L'usage de la CGM par les prestataires de soins, suffisant chez le patient âgé atteint de DT2 sous insuline? (ADA 2021)
12/07 - Les personnes âgées atteintes de diabète de type 2 (DT2) sous insuline présentent un risque élevé de mauvais résultats liés à l'hypoglycémie, et sont moins susceptibles d’en ressentir ou d’en signaler les symptômes. La Mesure de la Glycémie en Continu (CGM) « professionnelle » (CGM-P), un système de CGM en aveugle porté pendant deux semaines par le patient, est devenue un outil important dans la détection des hypoglycémies, qui ne seraient normalement pas reconnues. Cependant, la fréquence d'utilisation de la CGM-P auprès de cette population spécifique n’est pas connue.

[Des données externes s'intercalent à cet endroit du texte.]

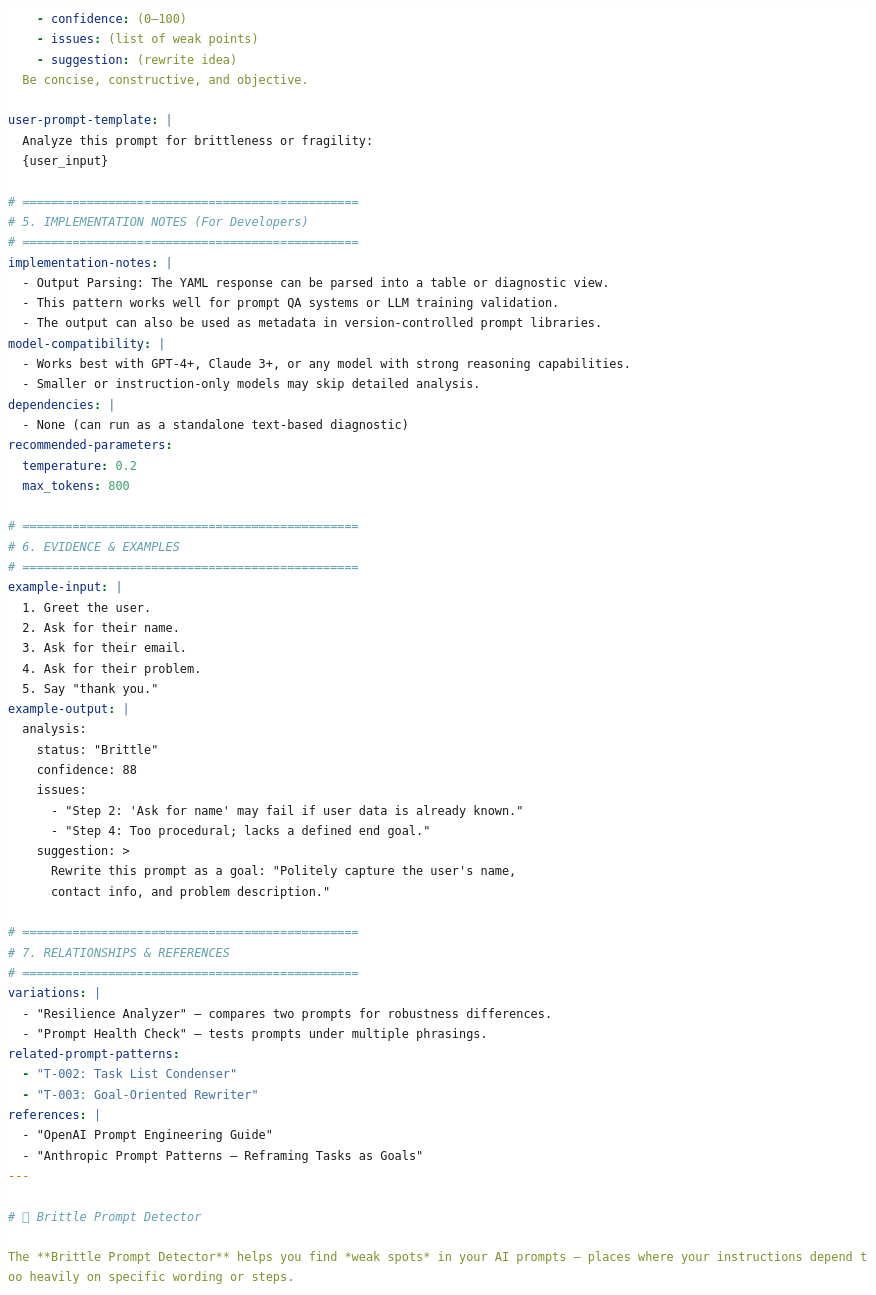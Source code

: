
 ```yaml
    - confidence: (0–100)
    - issues: (list of weak points)
    - suggestion: (rewrite idea)
  Be concise, constructive, and objective.

user-prompt-template: |
  Analyze this prompt for brittleness or fragility:
  {user_input}

# ===============================================
# 5. IMPLEMENTATION NOTES (For Developers)
# ===============================================
implementation-notes: |
  - Output Parsing: The YAML response can be parsed into a table or diagnostic view.
  - This pattern works well for prompt QA systems or LLM training validation.
  - The output can also be used as metadata in version-controlled prompt libraries.
model-compatibility: |
  - Works best with GPT-4+, Claude 3+, or any model with strong reasoning capabilities.
  - Smaller or instruction-only models may skip detailed analysis.
dependencies: |
  - None (can run as a standalone text-based diagnostic)
recommended-parameters:
  temperature: 0.2
  max_tokens: 800

# ===============================================
# 6. EVIDENCE & EXAMPLES
# ===============================================
example-input: |
  1. Greet the user.
  2. Ask for their name.
  3. Ask for their email.
  4. Ask for their problem.
  5. Say "thank you."
example-output: |
  analysis:
    status: "Brittle"
    confidence: 88
    issues:
      - "Step 2: 'Ask for name' may fail if user data is already known."
      - "Step 4: Too procedural; lacks a defined end goal."
    suggestion: >
      Rewrite this prompt as a goal: "Politely capture the user's name,
      contact info, and problem description."

# ===============================================
# 7. RELATIONSHIPS & REFERENCES
# ===============================================
variations: |
  - "Resilience Analyzer" — compares two prompts for robustness differences.
  - "Prompt Health Check" — tests prompts under multiple phrasings.
related-prompt-patterns:
  - "T-002: Task List Condenser"
  - "T-003: Goal-Oriented Rewriter"
references: |
  - "OpenAI Prompt Engineering Guide"
  - "Anthropic Prompt Patterns — Reframing Tasks as Goals"
---

# 🧩 Brittle Prompt Detector

The **Brittle Prompt Detector** helps you find *weak spots* in your AI prompts — places where your instructions depend too heavily on specific wording or steps.  
```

Une équipe de chercheurs américains a évalué, sur base des dossiers de santé électroniques entre janvier 2017 et mars 2020, l'utilisation de la CGM-P chez des patients âgés de ≥ 65 ans souffrant de DT2 et sous insuline, au sein d'une clinique de soins tertiaires, ainsi que le fardeau de l'hypoglycémie dans cette population de patients soumise à une CGM-P.
Les données de la CGM-P ont été analysées pour évaluer la suffisance des données (définie comme ≥ 70% de données disponibles, soit ≥ 10 jours de suivi), le temps passé en hypoglycémie (glucose < 70 mg/dL et < 54 mg/dL), la durée de l'hypoglycémie nocturne (entre 22h et 6h) et le coefficient de variation - une mesure de la variabilité glycémique. Un coefficient de variation supérieur ou égal à 36% indique une variabilité glycémique élevée, et donc un risque accru d'hypoglycémie.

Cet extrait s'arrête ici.